Imagine you are interviewing an amazing graduate physio that you want to secure on your team. They have a number of offers on the table, but you want to know the secret sauce for them to say 'YES' to your offer.

What if you knew what that secret sauce was to secure the cream of the crop graduates into your business.........

Powerful stuff!

We have interviewed every graduate we have known since 2016 and now have 5 years worth of data on graduates.

We know what they think, how they think and what attracts and deters them from roles. It is very different from what an experienced physio wants in a role and many of us as business owners probably forget this and still think they want the same things as us.

Experienced physios want freedom, flexibility, lifestyle, autonomy, ongoing learning and financial rewards.

Graduates on the other hand want: in order

1. A structured professional development program that is tailored to a graduate's development to bridge the gaps from university. This program needs to be consistent and valuable at their level of learning.

2. One-on one mentoring with an experienced clinician that is consistent and tailored to discuss individual caseload.

3. Opportunity to attend PD courses and have financial assistance to do so.

4. Good wage/salary

5. Sporting team exposure

Many business owners promise 1 and 2, but when they become time poor or busy running the business, these fall away. You must be able to provide a graduate in an interview a structured copy of your Graduate Development Program to convince them that mentorship will happen and will continue for 12 months.

Mentorship is a process over the 12 months and part of this process is weaning of mentorship to some degree. I do not mean that you cut ties after 6 months, but part of the graduate development is the process of weaning mentorship to improve autonomy and independence in a graduate clinician. If you do not make this part of the process then you as the mentor become a safety blanket that they feel they can not do without.
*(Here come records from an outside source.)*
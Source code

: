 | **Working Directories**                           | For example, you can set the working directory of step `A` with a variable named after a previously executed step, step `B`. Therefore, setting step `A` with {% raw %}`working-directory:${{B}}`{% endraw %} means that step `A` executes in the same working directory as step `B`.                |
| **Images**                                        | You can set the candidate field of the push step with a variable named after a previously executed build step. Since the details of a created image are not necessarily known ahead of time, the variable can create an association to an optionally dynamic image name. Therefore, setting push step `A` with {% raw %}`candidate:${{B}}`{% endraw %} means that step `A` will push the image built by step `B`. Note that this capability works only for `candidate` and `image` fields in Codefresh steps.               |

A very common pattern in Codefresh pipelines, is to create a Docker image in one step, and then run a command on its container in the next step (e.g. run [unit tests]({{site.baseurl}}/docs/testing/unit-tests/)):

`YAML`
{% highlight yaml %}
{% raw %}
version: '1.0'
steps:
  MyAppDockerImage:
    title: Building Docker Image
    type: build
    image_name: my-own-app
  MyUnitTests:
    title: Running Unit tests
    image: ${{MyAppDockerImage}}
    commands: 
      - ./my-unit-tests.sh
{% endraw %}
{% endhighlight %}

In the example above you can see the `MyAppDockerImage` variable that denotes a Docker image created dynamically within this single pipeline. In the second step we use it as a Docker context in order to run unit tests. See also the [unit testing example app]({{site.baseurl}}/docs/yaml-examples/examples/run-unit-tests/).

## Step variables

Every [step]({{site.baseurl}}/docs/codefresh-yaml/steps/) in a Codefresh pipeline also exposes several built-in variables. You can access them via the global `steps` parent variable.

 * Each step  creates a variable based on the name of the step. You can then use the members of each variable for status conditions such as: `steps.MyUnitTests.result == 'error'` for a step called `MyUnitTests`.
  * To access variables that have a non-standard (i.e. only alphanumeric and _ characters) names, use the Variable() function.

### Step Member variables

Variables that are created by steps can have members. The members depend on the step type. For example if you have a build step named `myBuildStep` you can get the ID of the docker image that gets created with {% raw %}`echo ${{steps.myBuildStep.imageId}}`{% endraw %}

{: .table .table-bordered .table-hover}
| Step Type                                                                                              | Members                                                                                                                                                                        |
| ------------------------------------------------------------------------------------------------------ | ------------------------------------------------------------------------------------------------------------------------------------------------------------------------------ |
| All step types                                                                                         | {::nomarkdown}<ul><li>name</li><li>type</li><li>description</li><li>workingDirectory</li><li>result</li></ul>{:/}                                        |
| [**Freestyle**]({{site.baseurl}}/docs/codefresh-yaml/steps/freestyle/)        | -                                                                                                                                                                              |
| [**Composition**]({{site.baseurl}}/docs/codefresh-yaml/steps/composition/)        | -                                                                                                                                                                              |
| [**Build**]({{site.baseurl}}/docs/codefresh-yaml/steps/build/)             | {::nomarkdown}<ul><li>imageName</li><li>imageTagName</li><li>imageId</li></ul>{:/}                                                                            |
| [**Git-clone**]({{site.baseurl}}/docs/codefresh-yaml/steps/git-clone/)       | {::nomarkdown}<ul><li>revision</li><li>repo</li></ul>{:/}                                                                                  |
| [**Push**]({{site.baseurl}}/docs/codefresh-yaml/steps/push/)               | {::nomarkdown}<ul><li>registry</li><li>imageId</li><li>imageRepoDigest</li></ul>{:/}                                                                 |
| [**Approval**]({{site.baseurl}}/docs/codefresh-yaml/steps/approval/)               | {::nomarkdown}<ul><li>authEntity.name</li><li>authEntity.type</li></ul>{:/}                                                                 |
Graduates have a hard time accepting that you are weaning mentorship in the program because they feel like you have taken something away that they were entitled to. What you need to reinforce with your graduate is that you are not removing something from their development but adding valuable opportunities to stand on their own as a private practitioner. They will always be supported by a mentor in the background as the last thing we want to see is them flounder and fail. However, just as with all learning curves, the training wheels must come off at some stage in order to progress, this is a healthy part of the mentorship process and needs to be explained.